Mention the Indian River to most Floridians and many will immediately think of high quality oranges, grapefruits and tangerines. Fishermen will begin dreaming of the huge snook and tarpon which inhabit Ponce Inlet or tackle-smashing redfish cruising Mosquito Lagoon. Birders – well, their eyes just roll back in their heads trying to comprehend thousands of waterfowl, 100+ daily species lists and lifers just waiting to be spotted. There are many premier birding “hotspots” all along the Indian River of Florida’s east coast.

On this day, I was with one of Florida’s best birders and enjoyed a day-long tutorial on locating, seeing and hearing birds, many of which I very likely would not have observed on my own. We were exploring the Indian River watershed along the southern portion of its range and at day’s end had tallied over 90 species of birds. We began the day well before dawn, counting seven calling Barred Owls and snapping a quick photo of one just outside the car window. To finish the day, on the way home just before leaving Indian River County, an endangered Snail Kite coasted across the busy highway resulting in some exciting braking, swerving, U-turning and other normal birding procedures. In between these two extremes were Sandhill Cranes with young, Crested Caracara building a nest, wintering warblers, Northern Gannets plunging into the Atlantic Ocean, oil-covered snow birds, wild pigs, damselflies in distress, a commotion of coots, cute furry mammals and a turtle called a cooter all covered in duckweed.

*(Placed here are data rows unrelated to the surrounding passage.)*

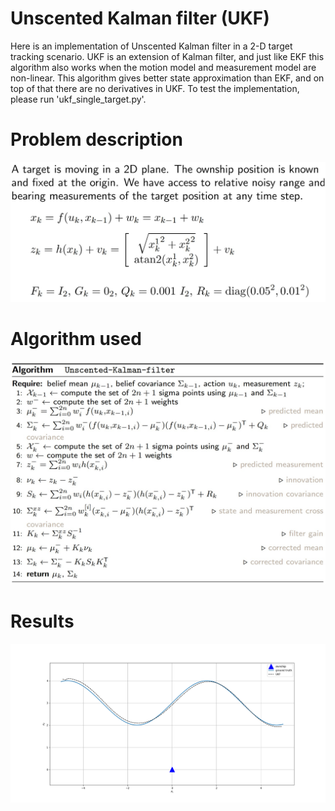 # Unscented Kalman filter (UKF)
Here is an implementation of Unscented Kalman filter in a 2-D target tracking scenario. UKF is an extension of Kalman filter, and just like EKF this algorithm also works when the motion model and measurement model are non-linear. This algorithm gives better state approximation than EKF, and on top of that there are no derivatives in UKF. To test the implementation, please run 'ukf_single_target.py'.

# Problem description
![Screenshot](img/problem_description.jpg)

# Algorithm used
![Screenshot](img/ukf_algo.jpg)

# Results
![Screenshot](img/ukf.png)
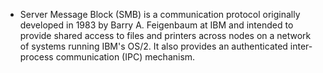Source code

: - Server Message Block (SMB) is a communication protocol originally developed in 1983 by Barry A. Feigenbaum at IBM and intended to provide shared access to files and printers across nodes on a network of systems running IBM's OS/2. It also provides an authenticated inter-process communication (IPC) mechanism.
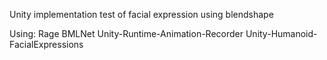 Unity implementation test of facial expression using blendshape 

Using:
Rage BMLNet
Unity-Runtime-Animation-Recorder
Unity-Humanoid-FacialExpressions
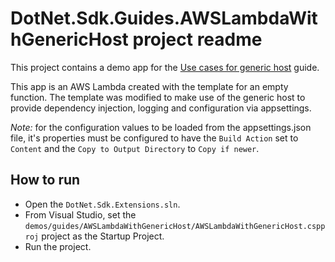 ﻿# DotNet.Sdk.Guides.AWSLambdaWithGenericHost project readme

This project contains a demo app for the [Use cases for generic host](/docs/guides/generic-host-use-cases.md) guide.

This app is an AWS Lambda created with the template for an empty function. The template was modified to make use of the generic host to provide dependency injection, logging and configuration via appsettings.

*Note:* for the configuration values to be loaded from the appsettings.json file, it's properties must be configured to have the `Build Action` set to `Content` and the `Copy to Output Directory` to `Copy if newer`.

## How to run

* Open the `DotNet.Sdk.Extensions.sln`.
* From Visual Studio, set the `demos/guides/AWSLambdaWithGenericHost/AWSLambdaWithGenericHost.cspproj` project as the Startup Project.
* Run the project.
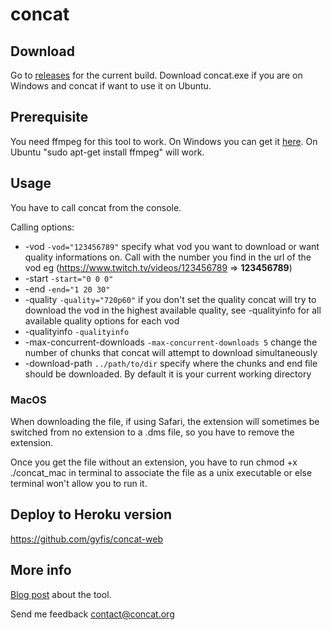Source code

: # concat

## Download

Go to [releases](https://github.com/ArneVogel/concat/releases) for the current build. Download concat.exe if you are on Windows and concat if want to use it on Ubuntu.

## Prerequisite

You need ffmpeg for this tool to work. On Windows you can get it [here](https://www.ffmpeg.org/download.html).
On Ubuntu "sudo apt-get install ffmpeg" will work.

## Usage

You have to call concat from the console.

Calling options:

- -vod `-vod="123456789"` specify what vod you want to download or want quality informations on. Call with the number you find in the url of the vod eg (https://www.twitch.tv/videos/123456789 => **123456789**)
- -start `-start="0 0 0"`
- -end `-end="1 20 30"`
- -quality `-quality="720p60"` if you don't set the quality concat will try to download the vod in the highest available quality, see -qualityinfo for all available quality options for each vod
- -qualityinfo `-qualityinfo`
- -max-concurrent-downloads `-max-concurrent-downloads 5` change the number of chunks that concat will attempt to download simultaneously
- -download-path `../path/to/dir` specify where the chunks and end file should be downloaded. By default it is your current working directory

### MacOS

When downloading the file, if using Safari, the extension will sometimes be switched from no extension to a .dms file, so you have to remove the extension.

Once you get the file without an extension, you have to run chmod +x ./concat_mac in terminal to associate the file as a unix executable or else terminal won't allow you to run it.

## Deploy to Heroku version

https://github.com/gyfis/concat-web

## More info

[Blog post](https://www.arnevogel.com/standalone-concat-version/) about the tool.

Send me feedback contact@concat.org
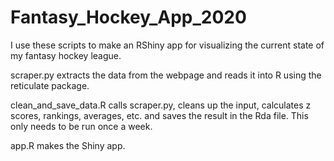 # Fantasy_Hockey_App_2020

I use these scripts to make an RShiny app for visualizing the current state of my fantasy hockey league.

scraper.py extracts the data from the webpage and reads it into R using the reticulate package.

clean_and_save_data.R calls scraper.py, cleans up the input, calculates z scores, rankings, averages, etc. and saves the result in the Rda file. This only needs to be run once a week.

app.R makes the Shiny app.
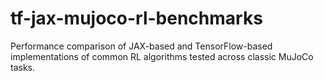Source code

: # tf-jax-mujoco-rl-benchmarks
Performance comparison of JAX-based and TensorFlow-based implementations of common RL algorithms tested across classic MuJoCo tasks.
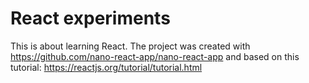 # React experiments

This is about learning React. The project was created with https://github.com/nano-react-app/nano-react-app
and based on this tutorial: https://reactjs.org/tutorial/tutorial.html
 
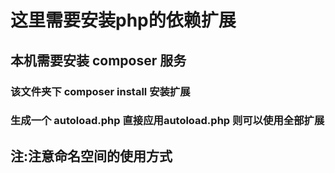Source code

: # 这里需要安装php的依赖扩展
## 本机需要安装 composer 服务
### 该文件夹下 composer install 安装扩展

### 生成一个 autoload.php 直接应用autoload.php 则可以使用全部扩展

## 注:注意命名空间的使用方式
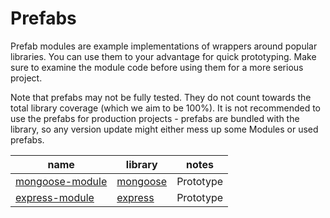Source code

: # Prefabs

Prefab modules are example implementations of wrappers around popular libraries. You can use them to your advantage for quick prototyping. Make sure to examine the module code before using them for a more serious project.

Note that prefabs may not be fully tested. They do not count towards the total library coverage (which we aim to be 100%). It is not recommended to use the prefabs for production projects - prefabs are bundled with the library, so any version update might either mess up some Modules or used prefabs.

| name | library | notes |
| --- | --- | --- |
| [mongoose-module](./mongoose-module) | [mongoose](https://www.npmjs.com/package/mongoose) | Prototype |
| [express-module](./express-module) | [express](https://www.npmjs.com/package/express) | Prototype |
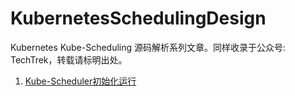 # KubernetesSchedulingDesign
Kubernetes Kube-Scheduling 源码解析系列文章。同样收录于公众号: TechTrek，转载请标明出处。

1. [Kube-Scheduler初始化运行](https://github.com/kerthcet/KubernetesSchedulingDesign/blob/main/RunCommand.md)
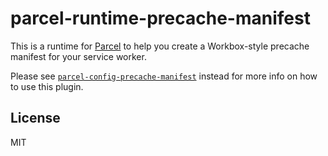 # parcel-runtime-precache-manifest

This is a runtime for [Parcel](https://github.com/parcel-bundler/parcel) to help you create a Workbox-style precache manifest for your service worker.

Please see [`parcel-config-precache-manifest`](https://npmjs.com/package/parcel-config-precache-manifest) instead for more info on how to use this plugin.

## License
MIT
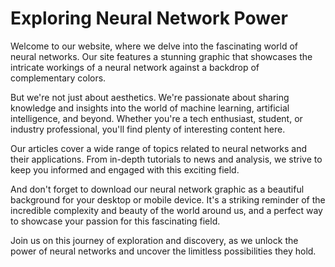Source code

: <!--font:Poppins-->

# Exploring Neural Network Power

Welcome to our website, where we delve into the fascinating world of neural networks. Our site features a stunning graphic that showcases the intricate workings of a neural network against a backdrop of complementary colors.

But we're not just about aesthetics. We're passionate about sharing knowledge and insights into the world of machine learning, artificial intelligence, and beyond. Whether you're a tech enthusiast, student, or industry professional, you'll find plenty of interesting content here.

Our articles cover a wide range of topics related to neural networks and their applications. From in-depth tutorials to news and analysis, we strive to keep you informed and engaged with this exciting field.

And don't forget to download our neural network graphic as a beautiful background for your desktop or mobile device. It's a striking reminder of the incredible complexity and beauty of the world around us, and a perfect way to showcase your passion for this fascinating field.

Join us on this journey of exploration and discovery, as we unlock the power of neural networks and uncover the limitless possibilities they hold.

<!--

Write me markdown content of website with wallpaper:

"A wallpaper with a simple graphic of a neural network, against a background of complementary colors."

The header of the page should not be copy of the text but rather a real content of the website which is using this wallpaper.


---


# Neural Network Wallpaper

Welcome to our website featuring a simple yet eye-catching wallpaper of a neural network. The wallpaper showcases the intricate workings of a neural network against a background of complementary colors, making it the perfect addition to your desktop or mobile device.

Whether you're a computer science enthusiast, a tech professional, or simply someone who appreciates beautiful design, this wallpaper is sure to impress. Its clean lines and minimalist style make it suitable for any setting, from a busy office to a cozy home workspace.

So why wait? Download our neural network wallpaper today and add some style to your digital life!


---


Heading should not include word "wallpaper". The website should not be about the wallpaper itself, wallpaper is just a related background, rewrite whole content.


---


# Explore the Beauty of Neural Networks

Our website features a stunning graphic of a neural network set against a backdrop of complementary colors. This intricate design is the perfect addition to any desktop or mobile device, providing a beautiful and eye-catching background for your digital life.

But our site is about more than just aesthetics. We're passionate about exploring the fascinating world of neural networks and the incredible things they can do. From machine learning to artificial intelligence, these complex systems are revolutionizing the way we think about technology and its possibilities.

So take some time to explore our site and learn more about the power of neural networks. Whether you're a tech professional, a student, or simply someone who loves to stay up-to-date on the latest developments in science and technology, you'll find plenty of interesting content here.

And don't forget to download our neural network graphic as a background for your device. It's a beautiful reminder of the incredible complexity and beauty of the world around us.


---


Heading is too long, rewrite whole content.


---


# Discover the Fascinating World of Neural Networks

Our website is dedicated to exploring the incredible power and potential of neural networks. At the heart of our site is a stunning graphic that showcases the intricate workings of a neural network against a backdrop of complementary colors.

But we're not just about aesthetics. We're passionate about sharing knowledge and insights into the world of machine learning, artificial intelligence, and beyond. Whether you're a seasoned tech professional or simply curious about the latest developments in science and technology, you'll find plenty of interesting content here.

From in-depth articles and tutorials to news and analysis, we cover a wide range of topics related to neural networks and their applications. Our goal is to help you stay informed and engaged with this exciting field, whether you're a student, researcher, or industry professional.

And of course, don't forget to download our neural network graphic as a beautiful background for your desktop or mobile device. It's a striking reminder of the incredible complexity and beauty of the world around us, and a perfect way to showcase your passion for this fascinating field.


---


Heading is too long, rewrite whole content.


---


# Exploring the Power of Neural Networks

Welcome to our website, where we delve into the fascinating world of neural networks. Our site features a stunning graphic that showcases the intricate workings of a neural network against a backdrop of complementary colors.

But we're not just about aesthetics. We're passionate about sharing knowledge and insights into the world of machine learning, artificial intelligence, and beyond. Whether you're a tech enthusiast, student, or industry professional, you'll find plenty of interesting content here.

Our articles cover a wide range of topics related to neural networks and their applications. From in-depth tutorials to news and analysis, we strive to keep you informed and engaged with this exciting field.

And don't forget to download our neural network graphic as a beautiful background for your desktop or mobile device. It's a striking reminder of the incredible complexity and beauty of the world around us, and a perfect way to showcase your passion for this fascinating field.

Join us on this journey of exploration and discovery, as we unlock the power of neural networks and uncover the limitless possibilities they hold.


---


Write me a Google font which is best fitting for the website.

Pick from the list:
- Open Sans
- Lato
- Inter
- Roboto
- Lobster
- Exo 2
- Futura
- Great Vibes
- IBM Plex Sans
- Poppins
- Playfair Display
- Raleway
- Orbitron
- Montserrat
- Dancing Script
- Barlow Condensed
- Alegreya


Write just the font name nothing else.


---


Poppins

-->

(See “Additional Information” below for links to two of the areas we visited. Much of this was new territory for me and I look forward to discovering more of what this area has to offer.)


This Barred Owl was so intent on his potential prey that he didn’t budge when the car stopped alongside. He was less than 15 feet away and I couldn’t fit him within the frame of the lens I had on the camera. As soon as the camera shutter clicked he was gone.

Barred Owl

Barred Owl


Sunrise appears to have come a bit too soon for this sleepy-looking Turkey Vulture. Their large talons aren’t built to grasp small diameter items such as a utility line so they have to balance carefully.

Turkey Vulture

Turkey Vulture


A very young raccoon was quite curious about us and kept a watchful eye from his palm tree perch.




This Sandhill Crane family was foraging along a berm which we were traversing between two ponds. They politely moved around us as we passed them and all was well. Thank goodness. Those beaks could do some damage.

Sandhill Crane

Sandhill Crane


Sandhill Crane

Sandhill Crane


The day was warm and insects were plentiful. A Rambur’s Forktail provided some color among the pond weeds.

Rambur's Forktail - Heteromorph Female  (Ischnura ramburii)

Rambur’s Forktail – Heteromorph Female (Ischnura ramburii)


A pair of Hooded Mergansers are visiting for the winter. Soon they’ll head back north to breed and we hope to see them again in the fall.

Hooded Merganser

Hooded Merganser


With plenty of water and plenty of weeds there is plenty of prey for a juvenile Red-shouldered Hawk to pursue.

Red-shouldered Hawk

Red-shouldered Hawk


The Green Heron is not a very large bird to begin with (18 inches/46 cm long) but when he turns to face you he almost disappears. A handy trick if you’re trying to pretend you’re a reed.

Green Heron

Green Heron


Boat-tailed Grackles are loud, obnoxious bullies. But when the light hits them just right, beautiful is the only word to describe them.

Boat-tailed Grackle

Boat-tailed Grackle


This Peninsula Cooter is covered in duckweed, just like the area of the pond he frequents. He’s hoping the sun will dry some of the stuff so it will fall off his back. Then he can go get a fresh coat of green.

Peninsula Cooter

Peninsula Cooter


The bright reddish-orange of a Carolina Saddlebags can be seen from quite a distance. Dragonflies in the air herald Springtime around the corner.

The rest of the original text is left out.